Effect of angiotensin II on the apical K+ channel in the thick ascending limb of the rat kidney

Abstract

We have used the patch-clamp technique to study the effect of angiotensin II (AII) on the activity of the apical 70 pS K+ channel and used Na+ -sensitive fluorescent dye (SBFI) to investigate the effect of AII on intracellular Na+ concentration (Na+(i)) in the thick ascending limb (TAL) of the rat kidney. Addition of 50 pM AII reversibly reduced NP(o), a product of channel open probability (P(o)) and channel number (N), to 40% of the control value and reduced the Na+(i) by 26%. The AII (50 pM)-induced decrease in channel activity defined by NP(o) was partially reversed by addition of 5 μM 17-octadecynoic acid (17-ODYA), an agent which blocks the cytochrome P450 monooxygenase. The notion that P450 metabolites of arachidonic acid (AA) may mediate the inhibitory effect of AII was further suggested by experiments in which addition of 10 nM of 20- hydroxyeicosatetraenoic acid (20-HETE) blocked the channel activity in cell- attached patches in the presence of 17-ODYA. We have used gas chromatography mass spectrometry (GC/MS) to measure the production of 20-HETE, a major AA metabolite of the P450-dependent pathway in the TAL of the rat.

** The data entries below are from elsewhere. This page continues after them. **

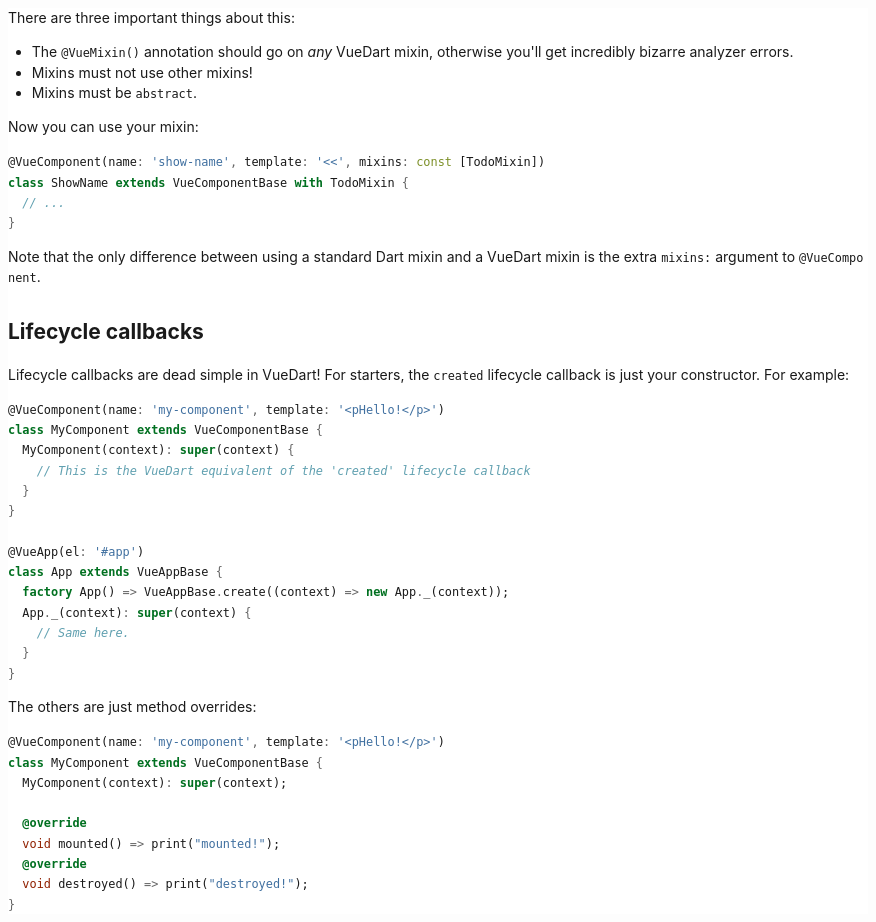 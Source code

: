 There are three important things about this:

- The `@VueMixin()` annotation should go on *any* VueDart mixin, otherwise you'll get
  incredibly bizarre analyzer errors.
- Mixins must not use other mixins!
- Mixins must be `abstract`.

Now you can use your mixin:

```dart
@VueComponent(name: 'show-name', template: '<<', mixins: const [TodoMixin])
class ShowName extends VueComponentBase with TodoMixin {
  // ...
}
```

Note that the only difference between using a standard Dart mixin and a VueDart mixin is
the extra `mixins:` argument to `@VueComponent`.

<div id="lifecycle"></div>

## Lifecycle callbacks

Lifecycle callbacks are dead simple in VueDart! For starters, the `created` lifecycle
callback is just your constructor. For example:

```dart
@VueComponent(name: 'my-component', template: '<pHello!</p>')
class MyComponent extends VueComponentBase {
  MyComponent(context): super(context) {
    // This is the VueDart equivalent of the 'created' lifecycle callback
  }
}

@VueApp(el: '#app')
class App extends VueAppBase {
  factory App() => VueAppBase.create((context) => new App._(context));
  App._(context): super(context) {
    // Same here.
  }
}
```

The others are just method overrides:

```dart
@VueComponent(name: 'my-component', template: '<pHello!</p>')
class MyComponent extends VueComponentBase {
  MyComponent(context): super(context);

  @override
  void mounted() => print("mounted!");
  @override
  void destroyed() => print("destroyed!");
}
```
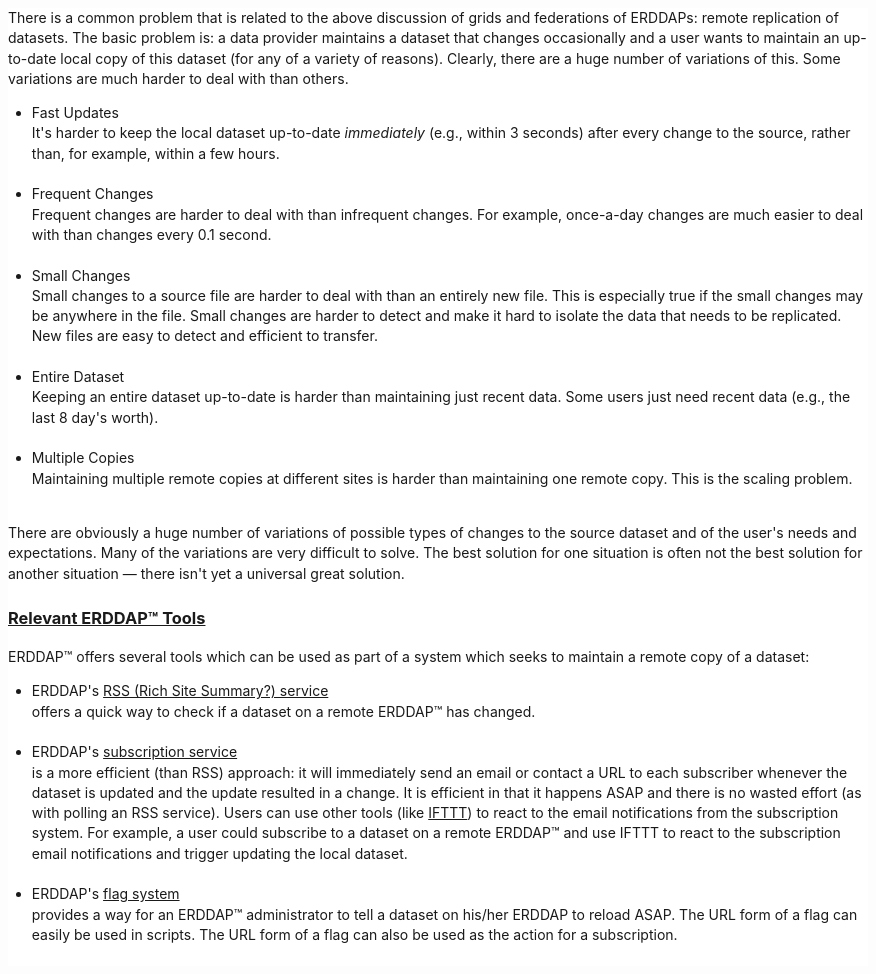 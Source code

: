 There is a common problem that is related to the above discussion of grids and federations of ERDDAPs: remote replication of datasets. The basic problem is: a data provider maintains a dataset that changes occasionally and a user wants to maintain an up-to-date local copy of this dataset (for any of a variety of reasons). Clearly, there are a huge number of variations of this. Some variations are much harder to deal with than others.

*   Fast Updates  
    It's harder to keep the local dataset up-to-date *immediately* (e.g., within 3 seconds) after every change to the source, rather than, for example, within a few hours.  
     
*   Frequent Changes  
    Frequent changes are harder to deal with than infrequent changes. For example, once-a-day changes are much easier to deal with than changes every 0.1 second.  
     
*   Small Changes  
    Small changes to a source file are harder to deal with than an entirely new file. This is especially true if the small changes may be anywhere in the file. Small changes are harder to detect and make it hard to isolate the data that needs to be replicated. New files are easy to detect and efficient to transfer.  
     
*   Entire Dataset  
    Keeping an entire dataset up-to-date is harder than maintaining just recent data. Some users just need recent data (e.g., the last 8 day's worth).  
     
*   Multiple Copies  
    Maintaining multiple remote copies at different sites is harder than maintaining one remote copy. This is the scaling problem.  
     

There are obviously a huge number of variations of possible types of changes to the source dataset and of the user's needs and expectations. Many of the variations are very difficult to solve. The best solution for one situation is often not the best solution for another situation — there isn't yet a universal great solution.

### [**Relevant ERDDAP™ Tools**](#RemoteReplicationOfDatasets_ErddapTools)

ERDDAP™ offers several tools which can be used as part of a system which seeks to maintain a remote copy of a dataset:

*   ERDDAP's [RSS (Rich Site Summary?) service](https://en.wikipedia.org/wiki/RSS)  
    offers a quick way to check if a dataset on a remote ERDDAP™ has changed.  
     
*   ERDDAP's [subscription service](/erddap/information.html#subscriptions)  
    is a more efficient (than RSS) approach: it will immediately send an email or contact a URL to each subscriber whenever the dataset is updated and the update resulted in a change. It is efficient in that it happens ASAP and there is no wasted effort (as with polling an RSS service). Users can use other tools (like [IFTTT](https://ifttt.com/)) to react to the email notifications from the subscription system. For example, a user could subscribe to a dataset on a remote ERDDAP™ and use IFTTT to react to the subscription email notifications and trigger updating the local dataset.  
     
*   ERDDAP's [flag system](https://erddap.github.io/setup.html#flag)  
    provides a way for an ERDDAP™ administrator to tell a dataset on his/her ERDDAP to reload ASAP. The URL form of a flag can easily be used in scripts. The URL form of a flag can also be used as the action for a subscription.  
      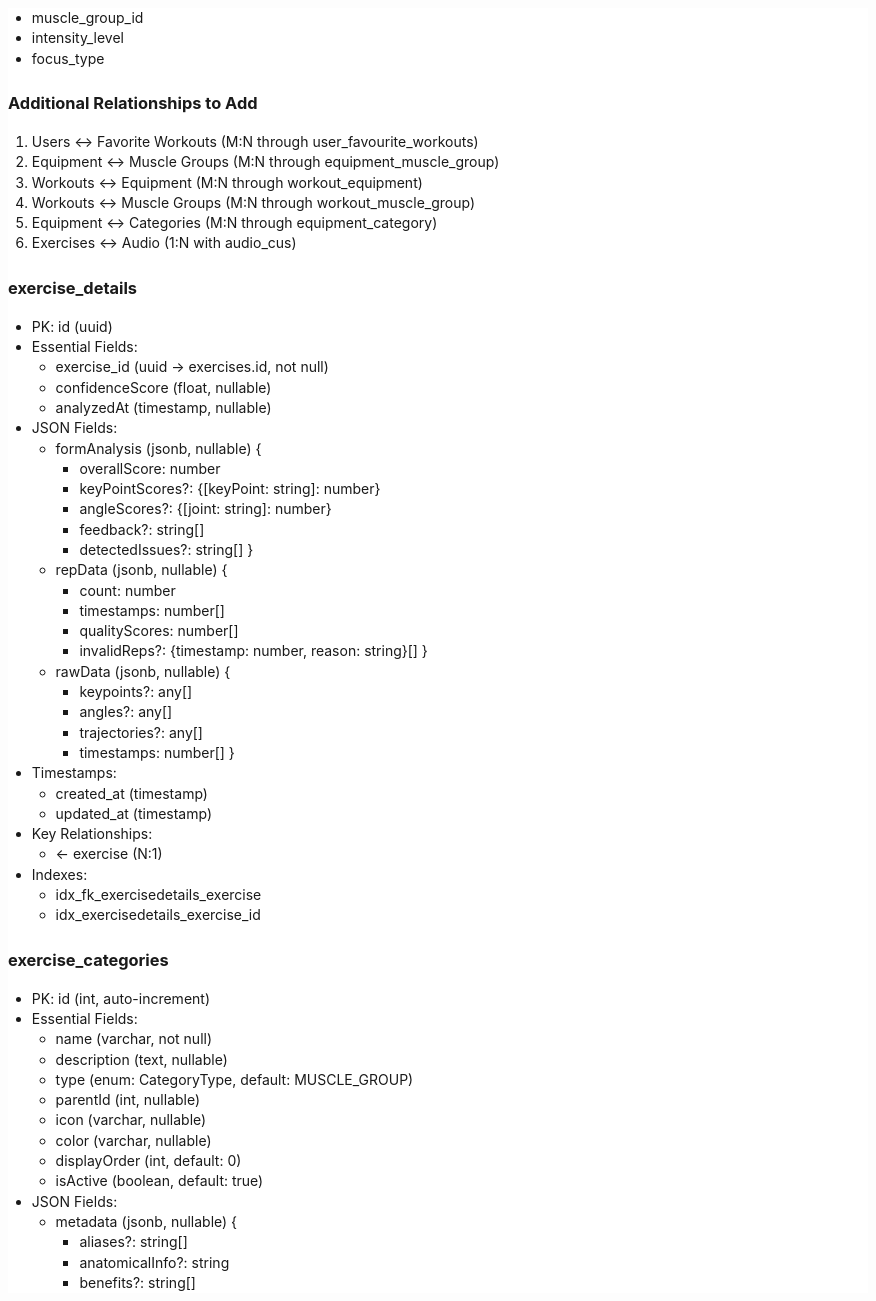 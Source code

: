   - muscle_group_id
  - intensity_level
  - focus_type

### Additional Relationships to Add
1. Users <-> Favorite Workouts (M:N through user_favourite_workouts)
2. Equipment <-> Muscle Groups (M:N through equipment_muscle_group)
3. Workouts <-> Equipment (M:N through workout_equipment)
4. Workouts <-> Muscle Groups (M:N through workout_muscle_group)
5. Equipment <-> Categories (M:N through equipment_category)
6. Exercises <-> Audio (1:N with audio_cus)

### exercise_details
- PK: id (uuid)
- Essential Fields:
  - exercise_id (uuid → exercises.id, not null)
  - confidenceScore (float, nullable)
  - analyzedAt (timestamp, nullable)
- JSON Fields:
  - formAnalysis (jsonb, nullable) {
    - overallScore: number
    - keyPointScores?: {[keyPoint: string]: number}
    - angleScores?: {[joint: string]: number}
    - feedback?: string[]
    - detectedIssues?: string[]
  }
  - repData (jsonb, nullable) {
    - count: number
    - timestamps: number[]
    - qualityScores: number[]
    - invalidReps?: {timestamp: number, reason: string}[]
  }
  - rawData (jsonb, nullable) {
    - keypoints?: any[]
    - angles?: any[]
    - trajectories?: any[]
    - timestamps: number[]
  }
- Timestamps:
  - created_at (timestamp)
  - updated_at (timestamp)
- Key Relationships:
  - ← exercise (N:1)
- Indexes:
  - idx_fk_exercisedetails_exercise
  - idx_exercisedetails_exercise_id

### exercise_categories
- PK: id (int, auto-increment)
- Essential Fields:
  - name (varchar, not null)
  - description (text, nullable)
  - type (enum: CategoryType, default: MUSCLE_GROUP)
  - parentId (int, nullable)
  - icon (varchar, nullable)
  - color (varchar, nullable)
  - displayOrder (int, default: 0)
  - isActive (boolean, default: true)
- JSON Fields:
  - metadata (jsonb, nullable) {
    - aliases?: string[]
    - anatomicalInfo?: string
    - benefits?: string[] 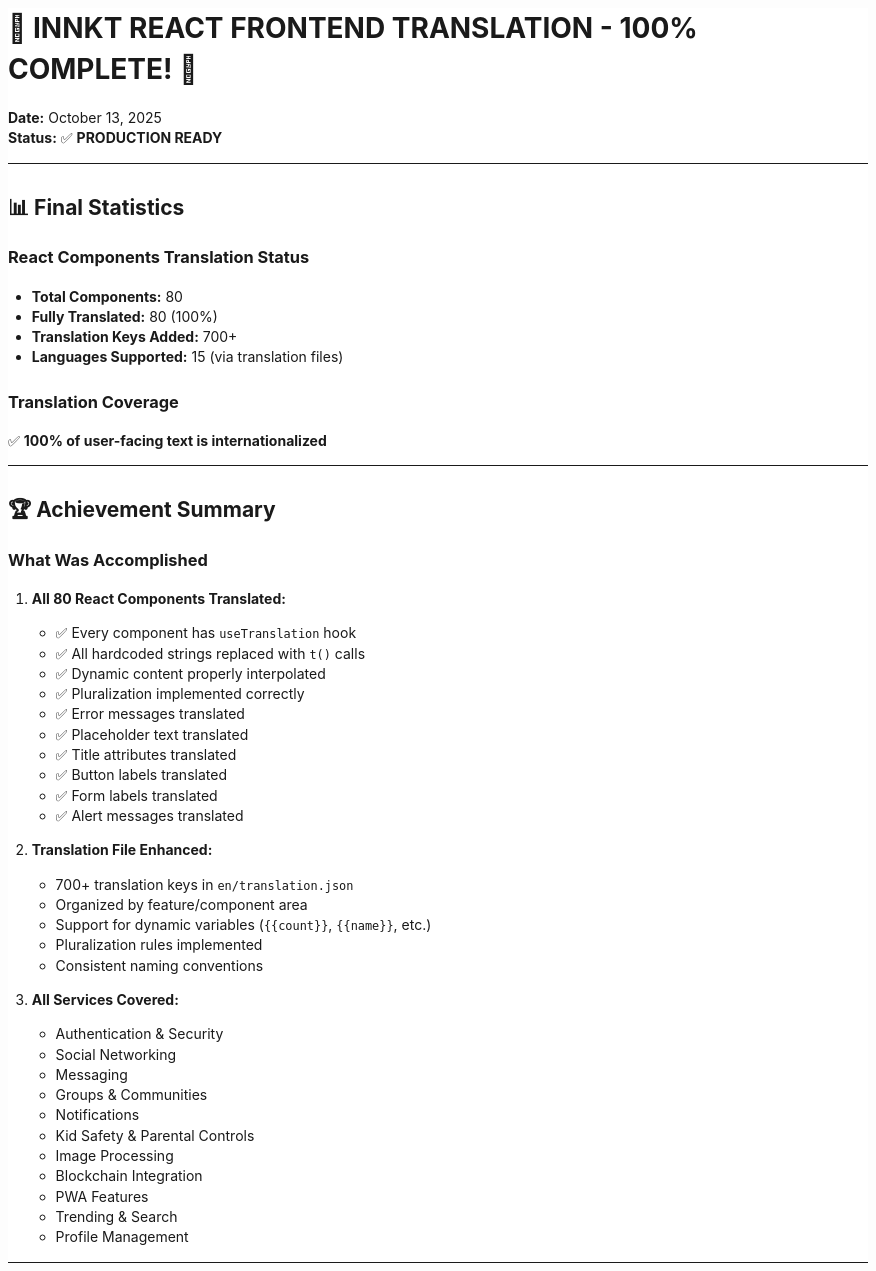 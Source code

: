 # 🎉 INNKT REACT FRONTEND TRANSLATION - 100% COMPLETE! 🎉

**Date:** October 13, 2025  
**Status:** ✅ **PRODUCTION READY**

---

## 📊 Final Statistics

### React Components Translation Status
- **Total Components:** 80
- **Fully Translated:** 80 (100%)
- **Translation Keys Added:** 700+
- **Languages Supported:** 15 (via translation files)

### Translation Coverage
✅ **100% of user-facing text is internationalized**

---

## 🏆 Achievement Summary

### What Was Accomplished

1. **All 80 React Components Translated:**
   - ✅ Every component has `useTranslation` hook
   - ✅ All hardcoded strings replaced with `t()` calls
   - ✅ Dynamic content properly interpolated
   - ✅ Pluralization implemented correctly
   - ✅ Error messages translated
   - ✅ Placeholder text translated
   - ✅ Title attributes translated
   - ✅ Button labels translated
   - ✅ Form labels translated
   - ✅ Alert messages translated

2. **Translation File Enhanced:**
   - 700+ translation keys in `en/translation.json`
   - Organized by feature/component area
   - Support for dynamic variables (`{{count}}`, `{{name}}`, etc.)
   - Pluralization rules implemented
   - Consistent naming conventions

3. **All Services Covered:**
   - Authentication & Security
   - Social Networking
   - Messaging
   - Groups & Communities
   - Notifications
   - Kid Safety & Parental Controls
   - Image Processing
   - Blockchain Integration
   - PWA Features
   - Trending & Search
   - Profile Management

---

Addition of 50 pM AII increased the production of 20-HETE to 260% of the control value, indicating that 20-HETE may be involved in mediating the effect of AII (50 pM). In contrast to the inhibitory effect of 50 pM AII, addition of 50-100 nM AII increased the channel activity to 270% of the control value and elevated the Na+(i) by 45%. The effect of AII on the activity of the 70 pS K+ channel was also observed in the presence of 5 μM 17-ODYA and a 5 μM calphostin C, an inhibitor of protein kinase C. However, addition of 100 μM N(G)-nitro-L-arginine methyl ester (L-NAME), an inhibitor of nitric oxide synthase, abolished completely the AII (50-100 nM)-induced increased in channel activity and addition of an exogenous nitric oxide (NO) donor, S- nitroso-N-acetyl-penicillamine (SNAP), increased channel activity in the presence of L-NAME. These data suggest that the stimulatory effect of AII is mediated by NO. We conclude that AII has duel effects on the activity of the apical 70 pS K+ channel. The inhibitory effect of AII is mediated by 450- dependent metabolites whereas the stimulatory effect may be mediated via NO.